From: Lawrence D'Oliveiro on
In message <mailman.2231.1277700501.32709.python-list(a)python.org>, Kushal
Kumaran wrote:

> On Sun, Jun 27, 2010 at 5:16 PM, Lawrence D'Oliveiro
> <ldo(a)geek-central.gen.new_zealand> wrote:
>
>>In message <mailman.2184.1277626565.32709.python-list(a)python.org>, Kushal
>> Kumaran wrote:
>>
>>> On Sun, Jun 27, 2010 at 9:47 AM, Lawrence D'Oliveiro
>>> <ldo(a)geek-central.gen.new_zealand> wrote:
>>>
>>>> A long while ago I came up with this macro:
>>>>
>>>> #define Descr(v) &v, sizeof v
>>>>
>>>> making the correct version of the above become
>>>>
>>>> snprintf(Descr(buf), foo);
>>>
>>> Not quite right.
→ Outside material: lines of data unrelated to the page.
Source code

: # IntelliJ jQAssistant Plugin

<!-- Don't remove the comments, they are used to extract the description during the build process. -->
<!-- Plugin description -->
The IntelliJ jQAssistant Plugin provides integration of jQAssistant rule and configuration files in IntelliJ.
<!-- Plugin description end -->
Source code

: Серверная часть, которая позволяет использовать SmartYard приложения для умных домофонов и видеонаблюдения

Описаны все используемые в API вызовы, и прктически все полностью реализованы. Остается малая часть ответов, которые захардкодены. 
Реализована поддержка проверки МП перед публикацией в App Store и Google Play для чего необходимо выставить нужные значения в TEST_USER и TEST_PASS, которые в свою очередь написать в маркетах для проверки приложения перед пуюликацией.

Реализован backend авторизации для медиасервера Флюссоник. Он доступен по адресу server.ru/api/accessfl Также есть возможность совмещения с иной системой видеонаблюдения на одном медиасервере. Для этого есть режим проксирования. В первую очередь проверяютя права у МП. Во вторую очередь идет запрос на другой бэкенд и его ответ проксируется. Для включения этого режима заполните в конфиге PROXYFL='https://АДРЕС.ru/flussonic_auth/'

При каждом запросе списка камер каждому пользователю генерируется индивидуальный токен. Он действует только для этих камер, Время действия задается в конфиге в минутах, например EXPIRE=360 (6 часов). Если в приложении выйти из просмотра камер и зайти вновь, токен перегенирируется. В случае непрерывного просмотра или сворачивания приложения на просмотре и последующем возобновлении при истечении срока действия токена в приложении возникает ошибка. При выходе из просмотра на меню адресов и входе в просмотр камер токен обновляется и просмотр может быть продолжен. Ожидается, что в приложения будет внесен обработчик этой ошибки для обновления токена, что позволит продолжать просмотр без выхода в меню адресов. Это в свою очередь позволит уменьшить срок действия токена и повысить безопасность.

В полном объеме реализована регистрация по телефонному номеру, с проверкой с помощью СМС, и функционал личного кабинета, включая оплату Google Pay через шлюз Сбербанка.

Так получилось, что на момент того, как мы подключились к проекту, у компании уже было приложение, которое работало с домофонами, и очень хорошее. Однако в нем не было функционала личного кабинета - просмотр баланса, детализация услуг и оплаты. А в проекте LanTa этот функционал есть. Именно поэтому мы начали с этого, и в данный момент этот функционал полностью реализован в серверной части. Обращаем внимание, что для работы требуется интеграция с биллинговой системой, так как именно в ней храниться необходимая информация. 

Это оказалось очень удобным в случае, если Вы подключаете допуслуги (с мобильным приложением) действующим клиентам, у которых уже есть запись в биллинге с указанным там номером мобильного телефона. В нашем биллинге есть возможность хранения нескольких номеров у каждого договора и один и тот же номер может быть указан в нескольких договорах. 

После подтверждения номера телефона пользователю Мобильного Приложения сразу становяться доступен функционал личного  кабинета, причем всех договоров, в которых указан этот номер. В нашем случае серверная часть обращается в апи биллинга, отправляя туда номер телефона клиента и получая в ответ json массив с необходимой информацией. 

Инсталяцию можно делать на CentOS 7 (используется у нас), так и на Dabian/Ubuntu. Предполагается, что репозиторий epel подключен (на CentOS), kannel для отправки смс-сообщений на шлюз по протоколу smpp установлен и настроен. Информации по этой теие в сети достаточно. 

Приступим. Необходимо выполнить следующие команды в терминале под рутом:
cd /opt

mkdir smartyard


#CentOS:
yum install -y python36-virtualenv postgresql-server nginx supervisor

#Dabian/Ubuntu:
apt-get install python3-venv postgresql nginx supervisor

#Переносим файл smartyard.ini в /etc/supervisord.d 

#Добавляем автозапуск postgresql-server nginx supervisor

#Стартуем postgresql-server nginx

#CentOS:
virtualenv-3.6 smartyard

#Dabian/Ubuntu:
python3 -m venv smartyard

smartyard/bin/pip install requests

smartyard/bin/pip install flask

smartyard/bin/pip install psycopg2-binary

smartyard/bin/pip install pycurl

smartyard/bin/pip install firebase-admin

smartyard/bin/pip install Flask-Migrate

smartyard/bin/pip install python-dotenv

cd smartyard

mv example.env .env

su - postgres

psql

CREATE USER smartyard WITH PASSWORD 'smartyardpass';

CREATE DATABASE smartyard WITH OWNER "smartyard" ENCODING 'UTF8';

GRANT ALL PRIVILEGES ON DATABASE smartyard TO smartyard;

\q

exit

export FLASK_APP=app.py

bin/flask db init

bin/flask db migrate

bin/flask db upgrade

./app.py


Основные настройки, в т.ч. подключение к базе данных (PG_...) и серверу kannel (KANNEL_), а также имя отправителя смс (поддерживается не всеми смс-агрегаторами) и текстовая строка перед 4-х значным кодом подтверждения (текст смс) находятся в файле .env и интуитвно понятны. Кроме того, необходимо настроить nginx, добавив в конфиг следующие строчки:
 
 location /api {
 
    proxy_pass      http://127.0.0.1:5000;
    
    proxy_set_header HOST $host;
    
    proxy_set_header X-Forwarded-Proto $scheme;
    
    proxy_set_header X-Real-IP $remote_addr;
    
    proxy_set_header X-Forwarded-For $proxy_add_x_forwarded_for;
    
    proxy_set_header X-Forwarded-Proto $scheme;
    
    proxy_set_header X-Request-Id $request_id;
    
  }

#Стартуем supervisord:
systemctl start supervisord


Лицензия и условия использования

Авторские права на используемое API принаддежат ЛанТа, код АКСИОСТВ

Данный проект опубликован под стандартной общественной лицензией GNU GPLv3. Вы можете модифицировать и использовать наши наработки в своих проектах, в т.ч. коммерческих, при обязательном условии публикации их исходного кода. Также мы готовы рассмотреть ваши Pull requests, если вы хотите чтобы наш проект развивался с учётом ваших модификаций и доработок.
If buf is a char array, as suggested by the use of
>>> sizeof, then you're not passing a char* to snprintf.
>>
>> What am I passing, then?
>
> Here's what gcc tells me (I declared buf as char buf[512]):
> sprintf.c:8: warning: passing argument 1 of 'snprintf' from
> incompatible pointer type
> /usr/include/stdio.h:363: note: expected 'char * __restrict__' but
> argument is of type 'char (*)[512]'
>
> You just need to lose the & from the macro.

Why does this work, then:

ldo(a)theon:hack> cat test.c
#include <stdio.h>

int main(int argc, char ** argv)
{
char buf[512];
const int a = 2, b = 3;
snprintf(&buf, sizeof buf, "%d + %d = %d\n", a, b, a + b);
fprintf(stdout, buf);
return
0;
} /*main*/
ldo(a)theon:hack> ./test
2 + 3 = 5

From: Lawrence D'Oliveiro on
In message <pan.2010.06.27.13.55.04.500000(a)nowhere.com>, Nobody wrote:

> On Sun, 27 Jun 2010 14:36:10 +1200, Lawrence D'Oliveiro wrote:
>
>> Except nobody has yet shown an alternative which is easier to get right.
>
> For SQL, use stored procedures or prepared statements.
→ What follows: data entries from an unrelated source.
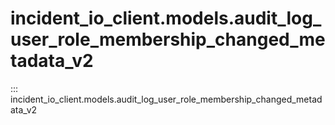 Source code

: # incident_io_client.models.audit_log_user_role_membership_changed_metadata_v2

::: incident_io_client.models.audit_log_user_role_membership_changed_metadata_v2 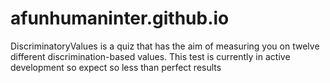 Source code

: # afunhumaninter.github.io
DiscriminatoryValues is a quiz that has the aim of measuring you on twelve different discrimination-based values.
This test is currently in active development so expect so less than perfect results
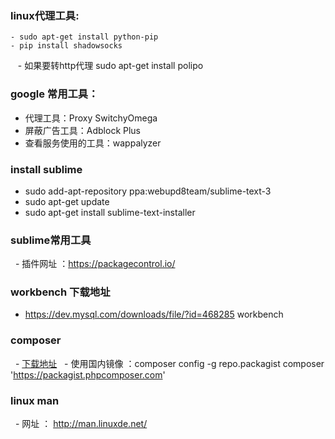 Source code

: 
### linux代理工具:
    - sudo apt-get install python-pip
    - pip install shadowsocks
    - 如果要转http代理 sudo apt-get install polipo

### google 常用工具：
   - 代理工具：Proxy SwitchyOmega 
   - 屏蔽广告工具：Adblock Plus
   - 查看服务使用的工具：wappalyzer
   
### install sublime
   - sudo add-apt-repository ppa:webupd8team/sublime-text-3
   - sudo apt-get update
   - sudo apt-get install sublime-text-installer
   
### sublime常用工具
   - 插件网址 ：https://packagecontrol.io/
  
### workbench 下载地址
   - https://dev.mysql.com/downloads/file/?id=468285 workbench

### composer 
   - [下载地址](https://getcomposer.org/download/)
   - 使用国内镜像 ：composer config -g repo.packagist composer 'https://packagist.phpcomposer.com'
    
### linux man 
   - 网址 ： http://man.linuxde.net/

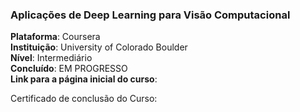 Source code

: ### Aplicações de Deep Learning para Visão Computacional

**Plataforma**: Coursera <br>
**Instituição**: University of Colorado Boulder <br>
**Nível**: Intermediário <br>
**Concluído**: EM PROGRESSO <br>
**Link para a página inicial do curso**: <br>

Certificado de conclusão do Curso: 
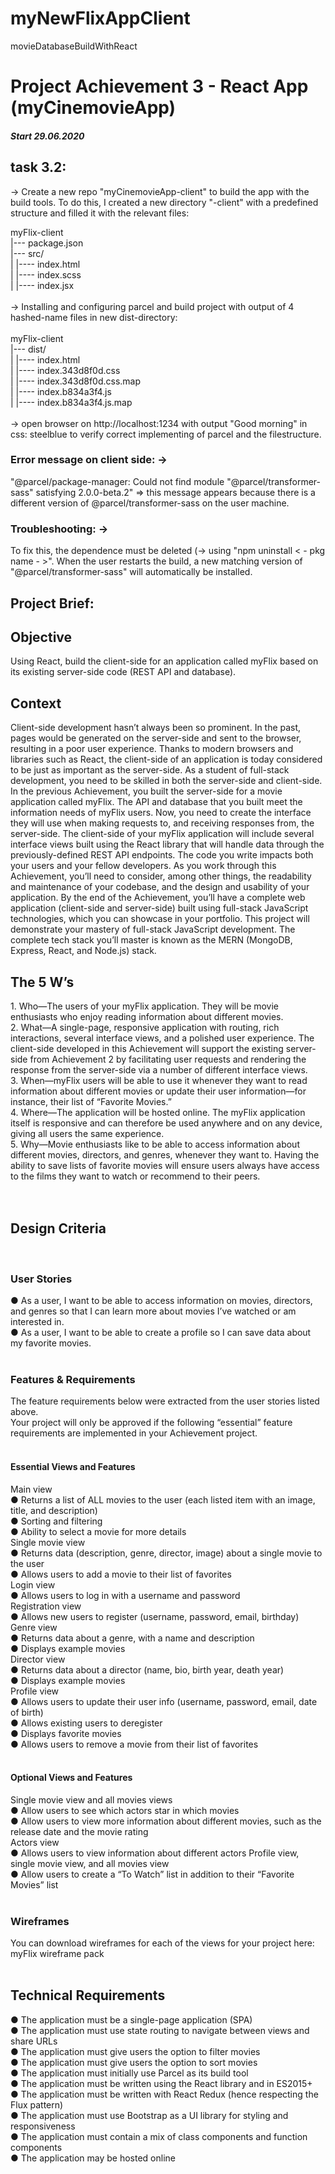 # myNewFlixAppClient
movieDatabaseBuildWithReact

<h1>Project Achievement 3 - React App (myCinemovieApp)</h1>
<h5>Start 29.06.2020</h5>
<h2>task 3.2:</h2>
-> Create a new repo "myCinemovieApp-client" to build the app with the build tools. 
  To do this, I created a new directory "-client" with a predefined structure and filled it with the relevant files:</br>

  myFlix-client</br>
  |--- package.json</br>
  |--- src/</br>
  | |---- index.html</br> 
  | |---- index.scss </br>
  | |---- index.jsx</br>
</br>
-> Installing and configuring parcel and build project with output of 4 hashed-name files in new dist-directory:</br>
</br>
 myFlix-client</br>
  |--- dist/</br>
  | |---- index.html</br> 
  | |---- index.343d8f0d.css</br> 
  | |---- index.343d8f0d.css.map</br>
  | |---- index.b834a3f4.js </br>
  | |---- index.b834a3f4.js.map</br>
  </br>
-> open browser on http://localhost:1234 with output "Good morning" in css: steelblue to verify correct implementing of parcel and  the filestructure.</br>

<h3>Error message on client side: -> </h3> "@parcel/package-manager: Could not find module "@parcel/transformer-sass" satisfying 2.0.0-beta.2" => this message appears because there is a different version of @parcel/transformer-sass on the user machine.</br>
<h3>Troubleshooting: -> </h3> To fix this, the dependence must be deleted (-> using "npm uninstall < - pkg name - >". When the user restarts the build, a new matching version of "@parcel/transformer-sass" will automatically be installed.</br>

<h2>Project Brief:</h2>

<h2>Objective</h2>
Using React, build the client-side for an application called myFlix based on its existing server-side code (REST API and database).

<h2>Context</h2>
Client-side development hasn’t always been so prominent. In the past, pages would be generated on the server-side and sent to the browser, resulting in a poor user experience. Thanks to modern browsers and libraries such as React, the client-side of an application is today considered to be just as important as the server-side. As a student of full-stack development, you need to be skilled in both the server-side and client-side.
In the previous Achievement, you built the server-side for a movie application called myFlix. The API and database that you built meet the information needs of myFlix users. Now, you need to create the interface they will use when making requests to, and receiving responses from, the server-side. The client-side of your myFlix application will include several interface views built using the React library that will handle data through the previously-defined REST API endpoints.
The code you write impacts both your users and your fellow developers. As you work through this Achievement, you’ll need to consider, among other things, the readability and maintenance of your codebase, and the design and usability of your application.
By the end of the Achievement, you’ll have a complete web application (client-side and server-side) built using full-stack JavaScript technologies, which you can showcase in your portfolio. This project will demonstrate your mastery of full-stack JavaScript development. The complete tech stack you’ll master is known as the MERN (MongoDB, Express, React, and Node.js) stack.

<h2>The 5 W’s</h2>
1. Who—The users of your myFlix application. They will be movie enthusiasts who enjoy reading information about different movies.</br>
2. What—A single-page, responsive application with routing, rich interactions, several interface views, and a polished user experience. The client-side developed in this Achievement will support the existing server-side from Achievement 2 by facilitating user requests and rendering the response from the server-side via a number of different interface views.</br>
3. When—myFlix users will be able to use it whenever they want to read information about different movies or update their user information​—​for instance, their list of “Favorite Movies.”</br>
4. Where—The application will be hosted online. The myFlix application itself is responsive and can therefore be used anywhere and on any device, giving all users the same experience.</br>
5. Why—Movie enthusiasts like to be able to access information about different movies, directors, and genres, whenever they want to. Having the ability to save lists of favorite movies will ensure users always have access to the films they want to watch or recommend to their peers.</br>
</br>
</br>
<h2>Design Criteria</h2>
</br>
<h3>User Stories</h3>
● As a user, I want to be able to access information on movies, directors, and genres so that I can learn more about movies I’ve watched or am interested in.</br>
● As a user, I want to be able to create a profile so I can save data about my favorite movies.</br>
</br>
<h3>Features & Requirements</h3>
The feature requirements below were extracted from the user stories listed above. </br>
​Your project will only be approved if the following “essential” feature requirements are implemented in your Achievement project​.</br>
</br>
<h4>Essential Views and Features</h4>
Main view</br>
● Returns a list of ALL movies to the user (each listed item with an image, title, and description)</br>
● Sorting and filtering</br>
● Ability to select a movie for more details</br>
Single movie view</br>
● Returns data (description, genre, director, image) about a single movie to the user</br>
● Allows users to add a movie to their list of favorites</br>
Login view</br>
● Allows users to log in with a username and password</br>
Registration view</br>
● Allows new users to register (username, password, email, birthday)</br>
Genre view</br>
● Returns data about a genre, with a name and description</br>
● Displays example movies</br>
Director view</br>
● Returns data about a director (name, bio, birth year, death year)</br>
● Displays example movies</br>
Profile view</br>
● Allows users to update their user info (username, password, email, date of birth)</br>
● Allows existing users to deregister</br>
● Displays favorite movies</br>
● Allows users to remove a movie from their list of favorites</br>
</br>
<h4>Optional Views and Features</h4>
Single movie view and all movies views</br>
● Allow users to see which actors star in which movies</br>
● Allow users to view more information about different movies, such as the release date and the movie rating</br>
Actors view</br>
● Allows users to view information about different actors Profile view, single movie view, and all movies view</br>
● Allow users to create a “To Watch” list in addition to their “Favorite Movies” list</br>
</br>
<h3>Wireframes</h3>
You can download wireframes for each of the views for your project here: ​myFlix wireframe pack </br>
</br>
<h2>Technical Requirements</h2>
● The application must be a single-page application (SPA)</br>
● The application must use state routing to navigate between views and share URLs</br>
● The application must give users the option to filter movies</br>
● The application must give users the option to sort movies</br>
● The application must initially use Parcel as its build tool</br>
● The application must be written using the React library and in ES2015+</br>
● The application must be written with React Redux (hence respecting the Flux pattern)</br>
● The application must use Bootstrap as a UI library for styling and responsiveness</br>
● The application must contain a mix of class components and function components</br>
● The application may be hosted online</br>
</br>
So feel free to rewrite my example using either stored procedures or
prepared statements, to prove how much easier it is.
From: Roy Smith on
In article <7xmxuffpxp.fsf(a)ruckus.brouhaha.com>,
Paul Rubin <no.email(a)nospam.invalid> wrote:

> Gregory Ewing <greg.ewing(a)canterbury.ac.nz> writes:
> > I don't think it was as stupid as that back when C was
> > designed. Every byte of memory was precious in those days,
> > and if you had, say, 10 bytes allocated for a string, you
> > wanted to be able to use all 10 of them for useful data.
>
> No I don't think so. Traditional C strings simply didn't carry length
> info except for the nul byte at the end. Most string functions expected
> the nul to be there. The nul byte convention (instead of having a
> header word with a length) arguably saved some space both by eliminating
> a multi-byte header and by allowing trailing substrings to be
> represented as pointers into a larger string. In retrospect it seems
> like a big error.

Null-terminated strings predate C. Various assembler languages had
ASCIIZ (or similar) directives long before that.
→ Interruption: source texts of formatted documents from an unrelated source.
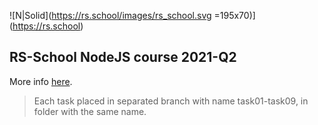 ![N|Solid](https://rs.school/images/rs_school.svg =195x70)](https://rs.school)
## RS-School NodeJS course 2021-Q2

More info [here](https://rs.school/nodejs/).

> Each task placed in separated branch with name task01-task09, in folder with the same name.  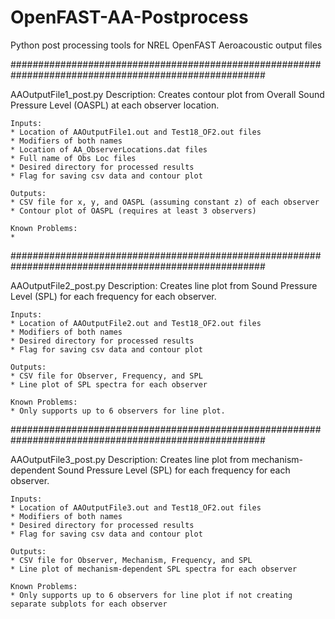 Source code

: # OpenFAST-AA-Postprocess
Python post processing tools for NREL OpenFAST Aeroacoustic output files

######################################################################################################

AAOutputFile1_post.py
	Description:
	Creates contour plot from Overall Sound Pressure Level (OASPL) at each observer location.
	
	Inputs:
	* Location of AAOutputFile1.out and Test18_OF2.out files
	* Modifiers of both names
	* Location of AA_ObserverLocations.dat files
	* Full name of Obs Loc files
	* Desired directory for processed results
	* Flag for saving csv data and contour plot
	
	Outputs:
	* CSV file for x, y, and OASPL (assuming constant z) of each observer
	* Contour plot of OASPL (requires at least 3 observers)
		
	Known Problems:
	* 

######################################################################################################
	
AAOutputFile2_post.py
	Description:
	Creates line plot from Sound Pressure Level (SPL) for each frequency for each observer.
	
	Inputs:
	* Location of AAOutputFile2.out and Test18_OF2.out files
	* Modifiers of both names
	* Desired directory for processed results
	* Flag for saving csv data and contour plot
	
	Outputs:
	* CSV file for Observer, Frequency, and SPL
	* Line plot of SPL spectra for each observer
		
	Known Problems:
	* Only supports up to 6 observers for line plot.

######################################################################################################
	
AAOutputFile3_post.py
	Description:
	Creates line plot from mechanism-dependent Sound Pressure Level (SPL) for each frequency for each
	observer.
	
	Inputs:
	* Location of AAOutputFile3.out and Test18_OF2.out files
	* Modifiers of both names
	* Desired directory for processed results
	* Flag for saving csv data and contour plot
	
	Outputs:
	* CSV file for Observer, Mechanism, Frequency, and SPL
	* Line plot of mechanism-dependent SPL spectra for each observer
		
	Known Problems:
	* Only supports up to 6 observers for line plot if not creating separate subplots for each observer



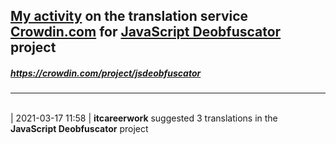 ## [My activity](https://crowdin.com/profile/itcareerwork/activity "My profile") on the translation service [Crowdin.com](https://crowdin.com "crowdin.com") for [JavaScript Deobfuscator](https://crowdin.com/project/jsdeobfuscator "JavaScript Deobfuscator") project
##### <https://crowdin.com/project/jsdeobfuscator>
***
<br>| 2021-03-17 11:58 | **itcareerwork** suggested 3 translations in the **JavaScript Deobfuscator** project
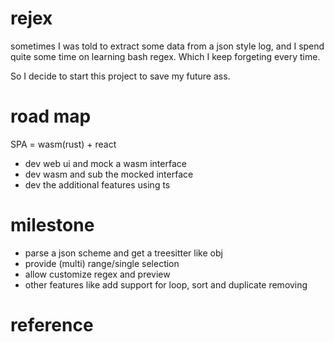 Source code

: # rejex
sometimes I was told to extract some data from a json style log, and I spend quite some time on learning bash regex. Which I keep forgeting every time.

So I decide to start this project to save my future ass.

# road map

SPA = wasm(rust) + react

- dev web ui and mock a wasm interface
- dev wasm and sub the mocked interface
- dev the additional features using ts

# milestone

- parse a json scheme and get a treesitter like obj
- provide (multi) range/single selection
- allow customize regex and preview
- other features like add support for loop, sort and duplicate removing


# reference
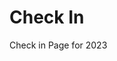 # Check In

Check in Page for 2023

<ClientOnly>
    <scanner @decode="onDecode" @loaded="onLoaded"></scanner>
</ClientOnly>

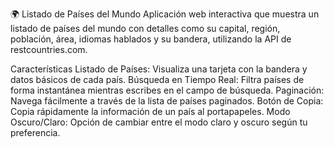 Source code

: 🌍 Listado de Países del Mundo
Aplicación web interactiva que muestra un listado de países del mundo con detalles como su capital, región, población, área, idiomas hablados y su bandera, utilizando la API de restcountries.com.

Características
Listado de Países: Visualiza una tarjeta con la bandera y datos básicos de cada país.
Búsqueda en Tiempo Real: Filtra países de forma instantánea mientras escribes en el campo de búsqueda.
Paginación: Navega fácilmente a través de la lista de países paginados.
Botón de Copia: Copia rápidamente la información de un país al portapapeles.
Modo Oscuro/Claro: Opción de cambiar entre el modo claro y oscuro según tu preferencia.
The nice thing about null-terminated strings is how portable they have
been over various word lengths. Life would have been truly inconvenient
if K&R had picked, say, a 16-bit length field, and then we needed to
bump that up to 32 bits in the 80's, and again to 64 bits in the 90's.
From: Steven D'Aprano on
On Mon, 28 Jun 2010 20:55:53 -0400, Roy Smith wrote:

> The nice thing about null-terminated strings is how portable they have
> been over various word lengths. Life would have been truly inconvenient
> if K&R had picked, say, a 16-bit length field, and then we needed to
> bump that up to 32 bits in the 80's, and again to 64 bits in the 90's.

Or a Pascal 8 bit length field.

However the cost of null-terminated strings is that they can't store
binary data, and worse, they're slow. In fact, according to some, null-
terminated strings are the *worst* way to implement a string type.